Tenuto conto di questi limiti, l’Ocse, l’organizzazione per la cooperazione e lo sviluppo economico con sede a Parigi, cerca di monitorare i diversi trend nazionali e scattare una fotografia dei sistemi previdenziali nel Vecchio continente, con l’obiettivo di fare qualche previsione quanto al futuro delle pensioni. Se da una parte gli introiti medi dei pensionati crescono oggi a una media più rapida che per il resto della popolazione, dall’altra l’organismo internazionale lancia un monito ben preciso: «L’incertezza economico-finanziaria può motivare i governi a rinviare le riforme per rafforzare i loro sistemi previdenziali, ma ciò facendo si mette a rischio il benessere di pensionati attuali e futuri». È una preoccupazione condivisa con la Commissione, che infatti nelle sue pagelle periodiche sulle riforme degli Stati membri “richiama” all’ordine molti governi - dall’Irlanda al Lussemburgo, da Malta alla Polonia -, esortandoli in particolare a ridurre il fenomeno dei pensionamenti anticipati.
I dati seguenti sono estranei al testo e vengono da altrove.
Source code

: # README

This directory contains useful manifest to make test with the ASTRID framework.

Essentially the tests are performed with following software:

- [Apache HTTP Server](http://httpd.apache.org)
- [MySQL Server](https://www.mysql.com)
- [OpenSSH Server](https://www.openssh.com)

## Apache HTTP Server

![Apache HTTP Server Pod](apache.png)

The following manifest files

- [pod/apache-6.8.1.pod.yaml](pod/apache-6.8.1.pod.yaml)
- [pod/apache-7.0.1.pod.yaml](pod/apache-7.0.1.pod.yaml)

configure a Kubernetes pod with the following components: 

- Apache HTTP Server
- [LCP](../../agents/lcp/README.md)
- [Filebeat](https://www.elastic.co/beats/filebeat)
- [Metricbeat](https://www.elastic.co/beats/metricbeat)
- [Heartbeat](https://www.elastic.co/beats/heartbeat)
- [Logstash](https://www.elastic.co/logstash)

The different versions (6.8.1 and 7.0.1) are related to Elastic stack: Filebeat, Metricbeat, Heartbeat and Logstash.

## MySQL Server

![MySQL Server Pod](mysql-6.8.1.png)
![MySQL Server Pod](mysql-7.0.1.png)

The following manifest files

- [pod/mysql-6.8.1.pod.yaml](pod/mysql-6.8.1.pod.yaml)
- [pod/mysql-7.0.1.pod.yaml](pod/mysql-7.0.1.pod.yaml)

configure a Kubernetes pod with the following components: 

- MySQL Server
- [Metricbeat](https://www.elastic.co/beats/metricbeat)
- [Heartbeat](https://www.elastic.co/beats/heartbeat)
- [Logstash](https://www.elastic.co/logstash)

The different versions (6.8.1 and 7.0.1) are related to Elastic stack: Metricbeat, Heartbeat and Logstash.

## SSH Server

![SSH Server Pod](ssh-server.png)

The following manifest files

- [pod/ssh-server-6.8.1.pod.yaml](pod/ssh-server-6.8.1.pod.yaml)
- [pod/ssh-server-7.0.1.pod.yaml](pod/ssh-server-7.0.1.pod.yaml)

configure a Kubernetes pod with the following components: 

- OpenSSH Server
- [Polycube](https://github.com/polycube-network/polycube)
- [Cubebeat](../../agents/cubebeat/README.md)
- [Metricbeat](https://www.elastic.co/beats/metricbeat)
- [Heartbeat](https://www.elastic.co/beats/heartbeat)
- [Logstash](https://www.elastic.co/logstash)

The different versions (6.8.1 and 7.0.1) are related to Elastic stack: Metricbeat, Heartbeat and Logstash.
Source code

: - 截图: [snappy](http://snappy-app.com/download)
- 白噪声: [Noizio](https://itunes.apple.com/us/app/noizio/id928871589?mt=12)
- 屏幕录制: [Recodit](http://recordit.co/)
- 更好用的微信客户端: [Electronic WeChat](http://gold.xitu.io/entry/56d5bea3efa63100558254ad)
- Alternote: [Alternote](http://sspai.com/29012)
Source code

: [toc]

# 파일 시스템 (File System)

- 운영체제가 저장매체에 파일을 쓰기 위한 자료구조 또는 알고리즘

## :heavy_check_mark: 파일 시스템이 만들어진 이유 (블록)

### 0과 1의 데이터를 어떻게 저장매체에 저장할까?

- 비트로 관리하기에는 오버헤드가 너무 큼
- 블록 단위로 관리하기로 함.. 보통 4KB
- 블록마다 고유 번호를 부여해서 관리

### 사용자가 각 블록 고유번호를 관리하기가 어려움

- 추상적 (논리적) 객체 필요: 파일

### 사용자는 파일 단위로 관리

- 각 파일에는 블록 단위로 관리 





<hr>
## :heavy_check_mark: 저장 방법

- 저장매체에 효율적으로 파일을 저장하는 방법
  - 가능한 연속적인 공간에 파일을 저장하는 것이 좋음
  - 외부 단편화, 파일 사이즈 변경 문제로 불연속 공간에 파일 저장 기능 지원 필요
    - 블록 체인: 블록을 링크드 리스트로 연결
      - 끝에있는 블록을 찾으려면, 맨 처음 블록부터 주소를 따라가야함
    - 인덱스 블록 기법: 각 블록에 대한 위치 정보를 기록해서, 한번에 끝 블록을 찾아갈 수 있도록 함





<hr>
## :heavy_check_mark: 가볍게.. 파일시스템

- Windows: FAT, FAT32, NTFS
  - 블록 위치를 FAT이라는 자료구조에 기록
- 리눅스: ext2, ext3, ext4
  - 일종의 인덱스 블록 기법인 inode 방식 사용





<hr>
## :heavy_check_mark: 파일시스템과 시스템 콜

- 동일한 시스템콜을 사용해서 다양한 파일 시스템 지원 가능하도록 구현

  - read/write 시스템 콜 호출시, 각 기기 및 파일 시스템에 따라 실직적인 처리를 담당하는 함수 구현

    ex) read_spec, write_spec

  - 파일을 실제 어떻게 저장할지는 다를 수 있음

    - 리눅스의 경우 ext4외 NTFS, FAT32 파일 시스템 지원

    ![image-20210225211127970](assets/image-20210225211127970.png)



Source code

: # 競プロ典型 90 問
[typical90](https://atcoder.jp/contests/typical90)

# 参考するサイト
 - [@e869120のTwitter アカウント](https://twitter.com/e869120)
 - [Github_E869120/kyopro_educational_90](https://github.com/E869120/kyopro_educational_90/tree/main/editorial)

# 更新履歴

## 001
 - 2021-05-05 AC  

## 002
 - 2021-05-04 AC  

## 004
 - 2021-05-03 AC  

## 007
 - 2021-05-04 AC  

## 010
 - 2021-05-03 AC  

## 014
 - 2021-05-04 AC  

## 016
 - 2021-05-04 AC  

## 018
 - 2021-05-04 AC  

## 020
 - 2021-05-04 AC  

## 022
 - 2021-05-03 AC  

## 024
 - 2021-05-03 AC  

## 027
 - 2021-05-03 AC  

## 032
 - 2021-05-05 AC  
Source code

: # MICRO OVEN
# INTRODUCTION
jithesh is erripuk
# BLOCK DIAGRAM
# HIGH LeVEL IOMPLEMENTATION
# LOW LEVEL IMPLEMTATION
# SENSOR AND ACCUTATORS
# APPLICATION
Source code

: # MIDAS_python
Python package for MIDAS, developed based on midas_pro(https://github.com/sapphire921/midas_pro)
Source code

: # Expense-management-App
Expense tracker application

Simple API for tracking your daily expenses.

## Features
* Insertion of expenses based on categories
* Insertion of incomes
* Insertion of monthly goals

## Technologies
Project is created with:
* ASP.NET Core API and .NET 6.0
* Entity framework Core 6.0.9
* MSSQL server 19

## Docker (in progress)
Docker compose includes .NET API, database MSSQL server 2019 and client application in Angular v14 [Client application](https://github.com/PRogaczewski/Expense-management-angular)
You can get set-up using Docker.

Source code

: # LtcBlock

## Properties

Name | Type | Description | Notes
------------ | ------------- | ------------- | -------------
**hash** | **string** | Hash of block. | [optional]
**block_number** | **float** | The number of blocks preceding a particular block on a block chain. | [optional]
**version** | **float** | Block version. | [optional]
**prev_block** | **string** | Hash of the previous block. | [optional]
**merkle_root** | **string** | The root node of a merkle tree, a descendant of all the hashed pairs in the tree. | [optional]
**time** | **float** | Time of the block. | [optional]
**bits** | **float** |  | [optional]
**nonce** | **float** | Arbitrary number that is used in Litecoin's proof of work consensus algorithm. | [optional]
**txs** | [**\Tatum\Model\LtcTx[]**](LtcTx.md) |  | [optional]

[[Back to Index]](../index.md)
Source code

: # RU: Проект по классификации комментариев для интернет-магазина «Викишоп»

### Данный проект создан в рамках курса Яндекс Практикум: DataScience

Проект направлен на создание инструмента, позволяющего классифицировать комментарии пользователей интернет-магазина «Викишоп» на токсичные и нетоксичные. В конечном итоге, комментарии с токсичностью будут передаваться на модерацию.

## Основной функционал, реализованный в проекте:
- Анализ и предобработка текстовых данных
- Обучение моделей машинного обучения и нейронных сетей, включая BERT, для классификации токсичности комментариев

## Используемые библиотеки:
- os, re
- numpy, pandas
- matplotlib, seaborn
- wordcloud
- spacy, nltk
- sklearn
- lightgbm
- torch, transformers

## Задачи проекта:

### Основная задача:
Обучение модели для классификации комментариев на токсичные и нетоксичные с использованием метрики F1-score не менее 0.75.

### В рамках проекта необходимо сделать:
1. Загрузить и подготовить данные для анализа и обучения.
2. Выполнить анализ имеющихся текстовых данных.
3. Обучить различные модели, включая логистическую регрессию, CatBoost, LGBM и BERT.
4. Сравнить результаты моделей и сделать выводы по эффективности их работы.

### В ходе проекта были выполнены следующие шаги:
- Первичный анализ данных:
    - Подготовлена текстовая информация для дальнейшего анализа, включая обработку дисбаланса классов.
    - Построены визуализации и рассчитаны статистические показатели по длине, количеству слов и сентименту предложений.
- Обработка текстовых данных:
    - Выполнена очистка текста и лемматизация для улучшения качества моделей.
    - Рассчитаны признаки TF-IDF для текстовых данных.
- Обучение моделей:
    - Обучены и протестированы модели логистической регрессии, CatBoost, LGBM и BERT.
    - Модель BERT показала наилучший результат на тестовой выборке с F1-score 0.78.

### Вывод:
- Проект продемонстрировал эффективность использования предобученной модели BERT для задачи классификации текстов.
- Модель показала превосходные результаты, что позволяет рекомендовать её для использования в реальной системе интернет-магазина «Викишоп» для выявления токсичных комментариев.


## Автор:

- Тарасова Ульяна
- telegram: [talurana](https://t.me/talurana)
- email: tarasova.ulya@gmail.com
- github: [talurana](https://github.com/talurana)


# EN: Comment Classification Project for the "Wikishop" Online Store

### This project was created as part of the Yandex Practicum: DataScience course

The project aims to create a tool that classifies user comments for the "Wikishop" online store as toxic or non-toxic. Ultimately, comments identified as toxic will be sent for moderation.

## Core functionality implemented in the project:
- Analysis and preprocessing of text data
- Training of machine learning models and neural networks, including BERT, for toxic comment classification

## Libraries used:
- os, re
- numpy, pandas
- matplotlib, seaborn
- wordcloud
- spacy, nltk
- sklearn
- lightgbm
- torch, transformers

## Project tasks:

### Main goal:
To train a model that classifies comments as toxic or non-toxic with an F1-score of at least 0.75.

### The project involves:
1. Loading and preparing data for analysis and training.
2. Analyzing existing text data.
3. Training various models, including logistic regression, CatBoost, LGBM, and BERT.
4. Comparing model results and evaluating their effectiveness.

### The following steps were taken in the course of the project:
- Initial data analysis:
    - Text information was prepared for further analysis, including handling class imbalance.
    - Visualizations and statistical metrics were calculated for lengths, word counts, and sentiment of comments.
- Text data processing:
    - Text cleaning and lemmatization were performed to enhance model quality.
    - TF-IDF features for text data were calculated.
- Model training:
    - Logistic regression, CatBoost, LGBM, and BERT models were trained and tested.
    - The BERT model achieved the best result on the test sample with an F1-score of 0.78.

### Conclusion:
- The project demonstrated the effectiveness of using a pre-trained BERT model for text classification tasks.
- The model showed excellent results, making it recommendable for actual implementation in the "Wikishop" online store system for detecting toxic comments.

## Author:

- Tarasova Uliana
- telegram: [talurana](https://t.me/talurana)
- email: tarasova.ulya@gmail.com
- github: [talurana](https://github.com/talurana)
In base alla ricognizione “Pensions at a Glance” dell’Ocse del dicembre 2021, l’anzianità anagrafica minima per lasciare il lavoro va dai 59 anni per gli uomini e i 58 per le donne della Lituania ai 63,7 per entrambe le categorie in Germania (Berlino punta, però, a portarla a 67 entro il 2031). Incrociando età minima e contributi legali, l’età effettiva in cui si va in pensione in Europa sale, invece, a 64,3 anni per gli uomini e a 63,5 per le donne, e questo per effetto di meccanismi diversi e complementari (ad esempio Quota 100 e i suoi successori). Lo studio calcola poi che chi ha iniziato a lavorare in questi ultimi anni dovrebbe riuscire a incassare in media 62% del salario al termine della carriera: ma si va dai picchi di Ungheria e Portogallo, con oltre il 90% a Estonia e Lituania sotto il 35%. Ed entro il 2060, le stime raccontano di un deciso incremento dell’età pensionabile: la Danimarca, prima della classe, con 74 anni è seguita a ruota dall’Italia e dall’Estonia con 71, fino ad arrivare a una media Ue/Ocse tra i 65,5 e i 66,1 anni.